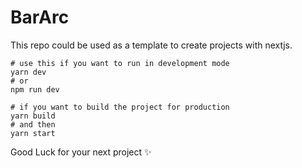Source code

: # BarArc

This repo could be used as a template to create projects with nextjs.

```
# use this if you want to run in development mode
yarn dev
# or
npm run dev

# if you want to build the project for production
yarn build
# and then
yarn start
```

Good Luck for your next project :sparkles:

====

◆ WHAT NEEDS TO BE DONE: Which lines hold the word "build"? Return all of them from the records above.

◆ OUTPUT OF THE TASK:
# if you want to build the project for production
yarn build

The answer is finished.